Re: Try to address the DMA-buf coherency problem

Nicolas Dufresne <nicolas@xxxxxxxxxxxx> · Fri, 28 Oct 2022 11:46:20 -0400

Hi,

just dropping some real live use case, sorry I'm not really proposing solutions,
I believe you are much more knowledgeable in this regard.

Le vendredi 28 octobre 2022 à 16:26 +0200, Christian König a écrit :
> Am 28.10.22 um 13:42 schrieb Lucas Stach:
> > Am Freitag, dem 28.10.2022 um 10:40 +0200 schrieb Christian König:
> > > But essentially the right thing to do.

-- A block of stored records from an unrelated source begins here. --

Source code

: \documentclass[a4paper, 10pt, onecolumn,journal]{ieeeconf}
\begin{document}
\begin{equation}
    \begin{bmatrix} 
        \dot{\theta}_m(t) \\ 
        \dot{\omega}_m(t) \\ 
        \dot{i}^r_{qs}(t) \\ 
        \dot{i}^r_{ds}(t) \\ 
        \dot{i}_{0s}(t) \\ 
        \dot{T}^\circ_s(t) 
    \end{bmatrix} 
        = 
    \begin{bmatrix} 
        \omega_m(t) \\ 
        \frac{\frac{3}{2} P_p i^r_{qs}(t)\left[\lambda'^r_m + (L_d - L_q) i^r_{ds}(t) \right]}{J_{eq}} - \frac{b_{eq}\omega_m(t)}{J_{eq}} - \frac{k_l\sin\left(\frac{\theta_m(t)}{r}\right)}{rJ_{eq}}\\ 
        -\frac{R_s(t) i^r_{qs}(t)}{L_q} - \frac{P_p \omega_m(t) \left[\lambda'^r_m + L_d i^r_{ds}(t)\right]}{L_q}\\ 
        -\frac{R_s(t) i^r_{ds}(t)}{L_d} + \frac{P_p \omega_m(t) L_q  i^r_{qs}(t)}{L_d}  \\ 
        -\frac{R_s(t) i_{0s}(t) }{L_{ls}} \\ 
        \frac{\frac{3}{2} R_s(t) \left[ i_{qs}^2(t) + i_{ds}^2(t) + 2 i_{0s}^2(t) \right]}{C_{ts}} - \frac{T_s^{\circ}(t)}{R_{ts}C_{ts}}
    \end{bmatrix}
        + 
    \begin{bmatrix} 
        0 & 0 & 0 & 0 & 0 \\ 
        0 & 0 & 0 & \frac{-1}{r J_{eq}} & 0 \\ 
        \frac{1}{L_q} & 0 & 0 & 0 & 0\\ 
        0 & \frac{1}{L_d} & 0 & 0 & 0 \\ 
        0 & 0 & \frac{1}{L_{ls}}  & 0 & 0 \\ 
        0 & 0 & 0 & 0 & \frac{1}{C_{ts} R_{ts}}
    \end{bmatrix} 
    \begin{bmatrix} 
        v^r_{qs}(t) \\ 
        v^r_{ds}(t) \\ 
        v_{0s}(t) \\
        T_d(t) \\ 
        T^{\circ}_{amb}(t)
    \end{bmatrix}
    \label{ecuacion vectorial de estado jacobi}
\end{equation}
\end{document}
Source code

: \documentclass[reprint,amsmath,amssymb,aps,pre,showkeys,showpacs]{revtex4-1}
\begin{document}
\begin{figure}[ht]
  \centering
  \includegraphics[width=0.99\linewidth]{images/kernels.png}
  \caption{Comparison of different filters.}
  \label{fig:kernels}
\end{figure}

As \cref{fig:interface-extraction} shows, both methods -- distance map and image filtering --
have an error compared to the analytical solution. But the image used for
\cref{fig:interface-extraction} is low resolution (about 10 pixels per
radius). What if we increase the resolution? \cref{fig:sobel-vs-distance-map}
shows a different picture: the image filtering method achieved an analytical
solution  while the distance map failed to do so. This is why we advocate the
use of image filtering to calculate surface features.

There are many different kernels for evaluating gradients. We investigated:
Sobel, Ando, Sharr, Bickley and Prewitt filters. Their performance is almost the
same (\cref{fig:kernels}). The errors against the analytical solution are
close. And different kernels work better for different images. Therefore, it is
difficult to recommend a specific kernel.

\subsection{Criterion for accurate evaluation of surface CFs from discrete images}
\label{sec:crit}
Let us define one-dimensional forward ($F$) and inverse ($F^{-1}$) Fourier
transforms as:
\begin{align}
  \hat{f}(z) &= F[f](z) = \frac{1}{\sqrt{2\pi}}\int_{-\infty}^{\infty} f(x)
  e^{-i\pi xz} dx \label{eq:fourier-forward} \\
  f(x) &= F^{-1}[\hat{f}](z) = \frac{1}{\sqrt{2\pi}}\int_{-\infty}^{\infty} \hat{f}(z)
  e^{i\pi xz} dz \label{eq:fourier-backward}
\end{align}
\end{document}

The only alternative I can see is
> > > to reverse the role of exporter and importer.
> > > 
> > I don't think that would work generally either, as buffer exporter and
> > importer isn't always a 1:1 thing. As soon as any attached importer has
> > a different coherency behavior than the others, things fall apart.
> 
> I've just mentioned it because somebody noted that when you reverse the 
> roles of exporter and importer with the V4L driver and i915 then the use 
> case suddenly starts working.

Though, its not generically possible to reverse these roles. If you want to do
so, you endup having to do like Android (gralloc) and ChromeOS (minigbm),
because you will have to allocate DRM buffers that knows about importer specific
requirements. See link [1] for what it looks like for RK3399, with Motion Vector
size calculation copied from the kernel driver into a userspace lib (arguably
that was available from V4L2 sizeimage, but this is technically difficult to
communicate within the software layers). If you could let the decoder export
(with proper cache management) the non-generic code would not be needed.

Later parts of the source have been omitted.